## Try it
Each entry below should be given again exactly; the pictures stay out.

## Exercise input
*** Begin section ***
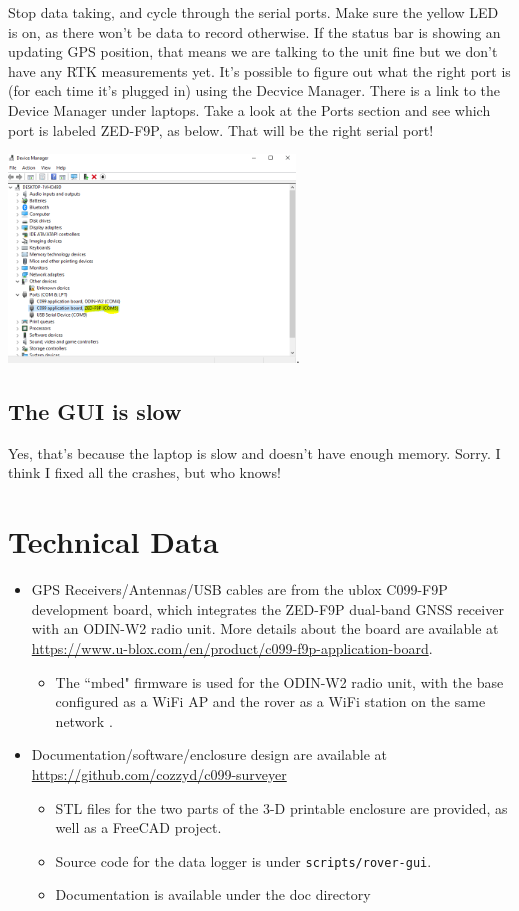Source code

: \documentclass[usletter]{article}
\begin{document}
Stop data taking, and cycle through the serial ports.  Make sure the yellow LED is on, as there  won't be  data to record otherwise. If the status bar is showing an updating GPS position, that means we are talking to the unit fine but we don't have any RTK measurements yet. 
It's possible to figure out what the right port is (for each time it's plugged in) using the Decvice Manager. There is a link to the Device Manager under laptops. Take a look at the Ports section and see which port is labeled ZED-F9P, as below. That will be the right serial port! 
\begin{center}
\includegraphics[width=3in]{device_manager}. 
\end{center}

\subsection{The GUI is slow} 

Yes, that's because the laptop is slow and doesn't have enough memory. Sorry. I think I fixed all the crashes, but who knows! 


\section{Technical Data} 

\begin{itemize} 

\item GPS Receivers/Antennas/USB cables are from the ublox C099-F9P development board, which integrates the ZED-F9P dual-band GNSS receiver with an ODIN-W2 radio unit. More details about the board are available at \url{https://www.u-blox.com/en/product/c099-f9p-application-board}. 
\begin{itemize} 
\item The ``mbed" firmware is used for the ODIN-W2 radio unit, with the base configured as a WiFi AP and the rover as a WiFi station on the same network .

\end{itemize} 
\item Documentation/software/enclosure design are available at \url{https://github.com/cozzyd/c099-surveyer} 
\begin{itemize} 
\item STL files for the two parts of the 3-D printable enclosure are provided, as well as a FreeCAD project. 
\item Source code for the data logger is under \texttt{scripts/rover-gui}. 
\item Documentation is available under the doc directory 
\end{itemize} 
\end{itemize} 
\end{document}
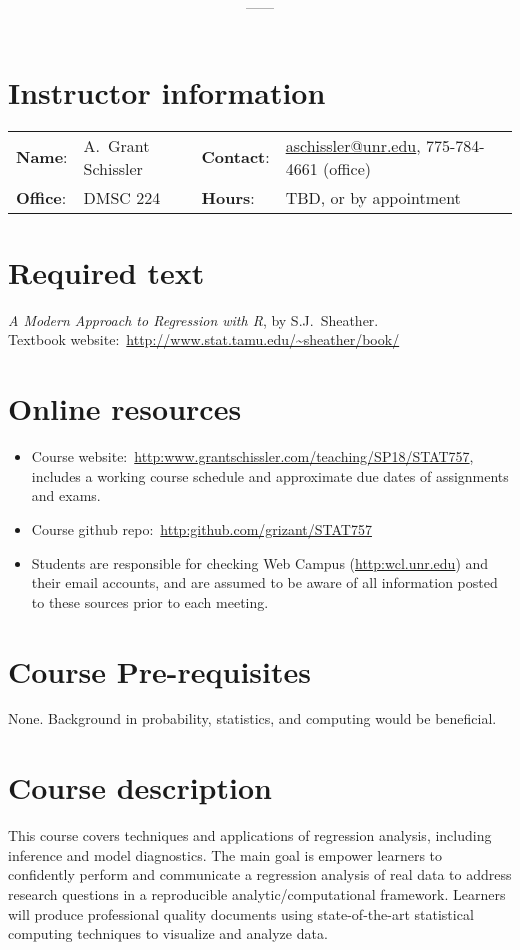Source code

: \documentclass[11pt,onecolumn]{article}
\title{\textbf{\coursename}}
\author{{\semester}---{\roomnumb}---{\classtimes}}
\date{}
\makeatletter
\newcommand{\myname}{A.~Grant Schissler}
\newcommand{\myemail}{aschissler@unr.edu}
\newcommand{\office}{DMSC 224}
\newcommand{\officehours}{TBD, or by appointment}
\makeatother
\begin{document}
\maketitle


\section*{Instructor information}

\begin{tabular}{llll}
\textbf{Name}:&\myname & \textbf{Contact}:&\href{mailto:\myemail}{\myemail}, 775-784-4661 (office)\\
\textbf{Office}:&\office & \textbf{Hours}:&\officehours\\
\end{tabular}

\section*{Required text}
\emph{A Modern Approach to Regression with R}, by S.J.~Sheather. \\
Textbook website:~\url{http://www.stat.tamu.edu/~sheather/book/}

\section*{Online resources}
\begin{itemize}
\item Course website:~\url{http:www.grantschissler.com/teaching/SP18/STAT757}, includes a working course schedule and approximate due dates of assignments and exams.
\item Course github repo:~\url{http:github.com/grizant/STAT757}
\item Students are responsible for checking Web Campus (\url{http:wcl.unr.edu}) and their email accounts, and are assumed to be aware of all information posted to these sources prior to each meeting.
\end{itemize}

\section*{Course Pre-requisites}
None. Background in probability, statistics, and computing would be beneficial.

\section*{Course description}
This course covers techniques and applications of regression analysis, including inference and model diagnostics. The main goal is empower learners to confidently perform and communicate a regression analysis of real data to address research questions in a reproducible analytic/computational framework. Learners will produce professional quality documents using state-of-the-art statistical computing techniques to visualize and analyze data.
\end{document}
*** End section ***
## Solution below
Source code

: \documentclass[usletter]{article}
\begin{document}
Stop data taking, and cycle through the serial ports.  Make sure the yellow LED is on, as there  won't be  data to record otherwise. If the status bar is showing an updating GPS position, that means we are talking to the unit fine but we don't have any RTK measurements yet. 
It's possible to figure out what the right port is (for each time it's plugged in) using the Decvice Manager. There is a link to the Device Manager under laptops. Take a look at the Ports section and see which port is labeled ZED-F9P, as below. That will be the right serial port! 
\begin{center}
\includegraphics[width=3in]{device_manager}. 
\end{center}

\subsection{The GUI is slow} 

Yes, that's because the laptop is slow and doesn't have enough memory. Sorry. I think I fixed all the crashes, but who knows! 


\section{Technical Data} 

\begin{itemize} 

\item GPS Receivers/Antennas/USB cables are from the ublox C099-F9P development board, which integrates the ZED-F9P dual-band GNSS receiver with an ODIN-W2 radio unit. More details about the board are available at \url{https://www.u-blox.com/en/product/c099-f9p-application-board}. 
\begin{itemize} 
\item The ``mbed" firmware is used for the ODIN-W2 radio unit, with the base configured as a WiFi AP and the rover as a WiFi station on the same network .

\end{itemize} 
\item Documentation/software/enclosure design are available at \url{https://github.com/cozzyd/c099-surveyer} 
\begin{itemize} 
\item STL files for the two parts of the 3-D printable enclosure are provided, as well as a FreeCAD project. 
\item Source code for the data logger is under \texttt{scripts/rover-gui}. 
\item Documentation is available under the doc directory 
\end{itemize} 
\end{itemize} 
\end{document}
Source code

: \documentclass[11pt,onecolumn]{article}
\title{\textbf{\coursename}}
\author{{\semester}---{\roomnumb}---{\classtimes}}
\date{}
\makeatletter
\newcommand{\myname}{A.~Grant Schissler}
\newcommand{\myemail}{aschissler@unr.edu}
\newcommand{\office}{DMSC 224}
\newcommand{\officehours}{TBD, or by appointment}
\makeatother
\begin{document}
\maketitle


\section*{Instructor information}

\begin{tabular}{llll}
\textbf{Name}:&\myname & \textbf{Contact}:&\href{mailto:\myemail}{\myemail}, 775-784-4661 (office)\\
\textbf{Office}:&\office & \textbf{Hours}:&\officehours\\
\end{tabular}

\section*{Required text}
\emph{A Modern Approach to Regression with R}, by S.J.~Sheather. \\
Textbook website:~\url{http://www.stat.tamu.edu/~sheather/book/}

\section*{Online resources}
\begin{itemize}
\item Course website:~\url{http:www.grantschissler.com/teaching/SP18/STAT757}, includes a working course schedule and approximate due dates of assignments and exams.
\item Course github repo:~\url{http:github.com/grizant/STAT757}
\item Students are responsible for checking Web Campus (\url{http:wcl.unr.edu}) and their email accounts, and are assumed to be aware of all information posted to these sources prior to each meeting.
\end{itemize}

\section*{Course Pre-requisites}
None. Background in probability, statistics, and computing would be beneficial.

\section*{Course description}
This course covers techniques and applications of regression analysis, including inference and model diagnostics. The main goal is empower learners to confidently perform and communicate a regression analysis of real data to address research questions in a reproducible analytic/computational framework. Learners will produce professional quality documents using state-of-the-art statistical computing techniques to visualize and analyze data.
\end{document}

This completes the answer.